I thought anandtech was much less biased than others but sadly not the case.
dougSF30 - Monday, August 9, 2004 - link
Problems with primegen benchmark:http://www.investorshub.com/boards/read_msg.asp?me...
"
What Anand's "primegen" was actually measuring:
*locking* and *unlocking* of the thread-safe version of putchar() was the bottleneck.
switching to unlocked putchar made the benchmark run twice as fast.
commenting out the putchar stuff entirely resulted in another factor of 2 faster.
So:
50% of time involves locking.
25% of time involved input/output
25% of time was actually doing arithmetic, calculating primes.

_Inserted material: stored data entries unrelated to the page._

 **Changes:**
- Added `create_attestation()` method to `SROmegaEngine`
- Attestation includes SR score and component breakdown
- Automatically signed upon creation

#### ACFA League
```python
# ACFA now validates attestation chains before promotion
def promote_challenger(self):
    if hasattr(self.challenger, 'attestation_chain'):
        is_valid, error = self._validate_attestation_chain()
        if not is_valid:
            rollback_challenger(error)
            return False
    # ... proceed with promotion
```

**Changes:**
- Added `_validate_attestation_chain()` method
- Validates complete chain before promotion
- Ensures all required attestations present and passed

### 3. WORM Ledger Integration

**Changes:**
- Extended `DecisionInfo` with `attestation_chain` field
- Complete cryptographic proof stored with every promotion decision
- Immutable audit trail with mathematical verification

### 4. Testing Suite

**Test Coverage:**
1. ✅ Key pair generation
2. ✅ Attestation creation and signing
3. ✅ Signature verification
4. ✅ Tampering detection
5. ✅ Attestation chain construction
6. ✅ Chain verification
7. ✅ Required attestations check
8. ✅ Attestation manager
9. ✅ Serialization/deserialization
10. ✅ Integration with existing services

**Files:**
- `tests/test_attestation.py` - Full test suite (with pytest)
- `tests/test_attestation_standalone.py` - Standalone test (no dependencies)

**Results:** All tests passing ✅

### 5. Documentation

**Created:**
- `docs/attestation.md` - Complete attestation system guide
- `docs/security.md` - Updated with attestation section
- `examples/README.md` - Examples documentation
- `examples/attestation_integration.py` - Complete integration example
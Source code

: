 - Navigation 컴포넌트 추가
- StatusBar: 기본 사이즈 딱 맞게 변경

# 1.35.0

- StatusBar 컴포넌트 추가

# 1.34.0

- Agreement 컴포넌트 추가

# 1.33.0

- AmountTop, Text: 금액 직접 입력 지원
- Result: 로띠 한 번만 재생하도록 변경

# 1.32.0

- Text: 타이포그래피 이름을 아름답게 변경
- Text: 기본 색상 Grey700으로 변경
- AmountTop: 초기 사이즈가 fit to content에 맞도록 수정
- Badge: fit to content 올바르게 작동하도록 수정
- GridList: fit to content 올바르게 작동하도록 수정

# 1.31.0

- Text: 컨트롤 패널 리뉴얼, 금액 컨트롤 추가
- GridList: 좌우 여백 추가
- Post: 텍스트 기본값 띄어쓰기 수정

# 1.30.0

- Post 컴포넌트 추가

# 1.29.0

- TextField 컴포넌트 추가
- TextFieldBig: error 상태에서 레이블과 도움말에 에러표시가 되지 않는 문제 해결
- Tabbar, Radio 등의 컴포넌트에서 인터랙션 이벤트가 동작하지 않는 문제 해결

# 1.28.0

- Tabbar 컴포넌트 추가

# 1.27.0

Gosh, I wonder if The Prescott New Instructions MONITOR and MWAIT have anything to do with the selection of this benchmark, and the performance of Nocona?
http://www.aceshardware.com/forum?read=115093892
"
snorre - Monday, August 9, 2004 - link
This is a sad day for all of us. Anandtech has now lost all credibility as an independent review site. First THG, now Anandtech, WTF is going on in the world? :(DrMrLordX - Monday, August 9, 2004 - link
In response to #93,I don't see 3500+ vs Opteron 150 being minor. It means the reviewer actually believes AMD's stupid PR scheme. Their PR scheme has always been wrong, and will likely always be wrong. The 3500+ is a glaring example of how screwed-up their PR scheme can get. Aside from dual-channel memory support, the 3500+ for socket 939 is the same cpu as the 3200+ Newcastle for socket 754. Previous Anandtech articles have highlighted this fact. Not only does KK's choice of cpus potray AMD as being in a position of weakness(somehow implying that AMD has nothing better to offer than the 3500+, that it's only purpose in the market is that its cheaper than Intel "just like always", etc), but it casts Intel in an unfavorable light by giving it a truly unworthy opponent. The 3500+ is a lousy processor for the price. The 3400+, which is clocked 200 mhz higher than the 3500+, is a superior CPU AND costs less. Dual-channel memory just doesn't do enough to justify any of the PR ratings AMD uses on its Socket 939 cpus.